- _Dataset entries_:
########
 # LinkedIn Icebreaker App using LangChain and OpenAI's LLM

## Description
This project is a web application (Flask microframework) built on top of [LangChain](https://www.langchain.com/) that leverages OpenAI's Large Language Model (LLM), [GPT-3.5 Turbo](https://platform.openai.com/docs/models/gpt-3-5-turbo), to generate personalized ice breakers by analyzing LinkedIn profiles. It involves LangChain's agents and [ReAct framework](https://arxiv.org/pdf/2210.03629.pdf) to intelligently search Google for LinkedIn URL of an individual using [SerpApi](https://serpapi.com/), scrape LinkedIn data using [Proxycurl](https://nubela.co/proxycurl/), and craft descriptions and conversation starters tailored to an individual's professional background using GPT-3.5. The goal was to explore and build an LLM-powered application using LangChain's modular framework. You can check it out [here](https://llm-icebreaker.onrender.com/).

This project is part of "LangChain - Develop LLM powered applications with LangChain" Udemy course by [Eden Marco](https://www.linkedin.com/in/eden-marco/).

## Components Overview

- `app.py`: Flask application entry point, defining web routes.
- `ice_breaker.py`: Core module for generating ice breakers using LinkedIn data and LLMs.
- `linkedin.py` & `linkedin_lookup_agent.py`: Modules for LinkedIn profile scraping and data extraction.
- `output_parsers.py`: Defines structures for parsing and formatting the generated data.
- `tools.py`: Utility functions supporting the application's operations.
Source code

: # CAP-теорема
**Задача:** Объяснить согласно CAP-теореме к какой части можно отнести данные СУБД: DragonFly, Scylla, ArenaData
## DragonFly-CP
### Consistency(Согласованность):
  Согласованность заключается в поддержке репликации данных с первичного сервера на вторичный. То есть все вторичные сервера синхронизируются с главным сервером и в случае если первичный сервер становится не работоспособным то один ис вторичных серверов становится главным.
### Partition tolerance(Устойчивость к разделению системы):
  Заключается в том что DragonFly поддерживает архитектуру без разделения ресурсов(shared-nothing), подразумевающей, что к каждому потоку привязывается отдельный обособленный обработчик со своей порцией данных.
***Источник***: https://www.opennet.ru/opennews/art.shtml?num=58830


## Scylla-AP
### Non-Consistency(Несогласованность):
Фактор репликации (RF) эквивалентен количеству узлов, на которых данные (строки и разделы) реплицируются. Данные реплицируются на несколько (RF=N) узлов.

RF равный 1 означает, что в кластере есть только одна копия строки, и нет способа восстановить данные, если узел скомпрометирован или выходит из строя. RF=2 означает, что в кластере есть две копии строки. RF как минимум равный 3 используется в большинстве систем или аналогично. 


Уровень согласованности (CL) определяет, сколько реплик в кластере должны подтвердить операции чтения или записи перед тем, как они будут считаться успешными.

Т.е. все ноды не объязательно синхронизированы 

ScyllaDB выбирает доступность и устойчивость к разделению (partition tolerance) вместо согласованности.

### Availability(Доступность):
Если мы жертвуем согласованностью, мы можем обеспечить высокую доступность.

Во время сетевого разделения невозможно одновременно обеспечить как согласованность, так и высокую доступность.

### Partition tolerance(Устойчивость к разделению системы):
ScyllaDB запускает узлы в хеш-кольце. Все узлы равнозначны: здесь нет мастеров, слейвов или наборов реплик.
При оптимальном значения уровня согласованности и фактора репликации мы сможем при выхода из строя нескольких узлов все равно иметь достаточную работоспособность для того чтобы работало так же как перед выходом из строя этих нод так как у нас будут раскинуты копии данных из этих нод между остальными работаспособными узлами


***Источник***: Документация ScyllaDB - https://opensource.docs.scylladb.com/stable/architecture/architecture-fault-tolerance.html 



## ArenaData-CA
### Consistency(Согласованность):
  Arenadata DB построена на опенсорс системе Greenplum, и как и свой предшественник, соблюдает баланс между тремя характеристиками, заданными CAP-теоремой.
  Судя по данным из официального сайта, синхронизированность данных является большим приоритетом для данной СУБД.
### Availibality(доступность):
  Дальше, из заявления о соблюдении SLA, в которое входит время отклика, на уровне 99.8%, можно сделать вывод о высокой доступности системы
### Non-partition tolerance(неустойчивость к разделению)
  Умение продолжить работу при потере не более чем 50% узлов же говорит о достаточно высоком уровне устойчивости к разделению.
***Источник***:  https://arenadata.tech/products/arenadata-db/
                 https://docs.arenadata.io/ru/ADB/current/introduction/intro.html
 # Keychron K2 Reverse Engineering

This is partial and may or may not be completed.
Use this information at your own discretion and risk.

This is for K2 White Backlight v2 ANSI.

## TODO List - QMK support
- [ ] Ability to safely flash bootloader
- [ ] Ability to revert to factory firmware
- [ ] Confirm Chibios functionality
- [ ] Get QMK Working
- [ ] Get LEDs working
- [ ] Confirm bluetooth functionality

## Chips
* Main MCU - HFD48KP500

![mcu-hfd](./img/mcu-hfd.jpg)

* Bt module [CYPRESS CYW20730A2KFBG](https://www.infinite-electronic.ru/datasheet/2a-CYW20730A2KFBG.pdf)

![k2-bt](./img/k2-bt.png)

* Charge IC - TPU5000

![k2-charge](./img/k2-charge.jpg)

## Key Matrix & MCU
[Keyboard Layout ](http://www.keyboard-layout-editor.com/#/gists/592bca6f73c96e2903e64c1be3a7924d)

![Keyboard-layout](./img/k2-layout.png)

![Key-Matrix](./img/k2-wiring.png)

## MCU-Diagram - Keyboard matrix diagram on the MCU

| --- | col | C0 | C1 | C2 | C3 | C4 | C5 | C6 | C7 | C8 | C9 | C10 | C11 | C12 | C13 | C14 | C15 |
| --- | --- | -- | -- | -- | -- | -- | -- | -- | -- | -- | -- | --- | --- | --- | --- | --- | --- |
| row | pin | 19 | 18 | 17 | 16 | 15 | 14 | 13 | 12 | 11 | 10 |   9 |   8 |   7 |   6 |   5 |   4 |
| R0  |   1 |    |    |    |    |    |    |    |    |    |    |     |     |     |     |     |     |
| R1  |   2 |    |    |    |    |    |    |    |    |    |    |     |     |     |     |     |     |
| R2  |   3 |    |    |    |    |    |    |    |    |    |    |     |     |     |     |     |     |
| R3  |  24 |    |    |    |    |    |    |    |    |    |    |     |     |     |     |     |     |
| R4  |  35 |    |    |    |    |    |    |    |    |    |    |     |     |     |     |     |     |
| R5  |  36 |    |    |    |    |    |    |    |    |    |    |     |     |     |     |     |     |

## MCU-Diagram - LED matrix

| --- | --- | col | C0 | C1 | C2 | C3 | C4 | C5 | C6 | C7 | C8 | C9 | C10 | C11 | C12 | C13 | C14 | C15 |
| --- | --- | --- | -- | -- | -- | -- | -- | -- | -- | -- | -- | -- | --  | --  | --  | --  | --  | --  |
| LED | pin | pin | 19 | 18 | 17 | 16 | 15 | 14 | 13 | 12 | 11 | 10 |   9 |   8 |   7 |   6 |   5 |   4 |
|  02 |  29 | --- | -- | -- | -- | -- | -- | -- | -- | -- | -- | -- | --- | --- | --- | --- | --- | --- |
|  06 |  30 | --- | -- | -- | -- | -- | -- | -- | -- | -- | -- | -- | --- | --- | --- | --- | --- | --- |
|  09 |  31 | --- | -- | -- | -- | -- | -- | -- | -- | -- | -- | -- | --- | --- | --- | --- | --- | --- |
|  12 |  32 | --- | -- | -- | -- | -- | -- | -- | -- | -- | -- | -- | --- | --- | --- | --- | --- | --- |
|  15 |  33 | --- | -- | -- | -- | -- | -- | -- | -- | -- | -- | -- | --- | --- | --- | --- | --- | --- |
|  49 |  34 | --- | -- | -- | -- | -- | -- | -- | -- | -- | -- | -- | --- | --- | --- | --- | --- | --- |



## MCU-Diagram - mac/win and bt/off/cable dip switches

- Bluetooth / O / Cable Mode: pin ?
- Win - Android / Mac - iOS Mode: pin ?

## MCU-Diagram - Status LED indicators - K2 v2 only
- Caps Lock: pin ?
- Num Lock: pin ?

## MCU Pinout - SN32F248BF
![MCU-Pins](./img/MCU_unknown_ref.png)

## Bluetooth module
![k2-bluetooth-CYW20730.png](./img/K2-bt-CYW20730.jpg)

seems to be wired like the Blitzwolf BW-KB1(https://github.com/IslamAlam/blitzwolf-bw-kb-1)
########
- _ASSIGNMENT_:
Of the lines above, output exactly those from the line bearing "Во время сетевого" through the line bearing "ScyllaDB запускает узлы", inclusive.

- _RESPONSE AREA_:
Во время сетевого разделения невозможно одновременно обеспечить как согласованность, так и высокую доступность.

### Partition tolerance(Устойчивость к разделению системы):
ScyllaDB запускает узлы в хеш-кольце. Все узлы равнозначны: здесь нет мастеров, слейвов или наборов реплик.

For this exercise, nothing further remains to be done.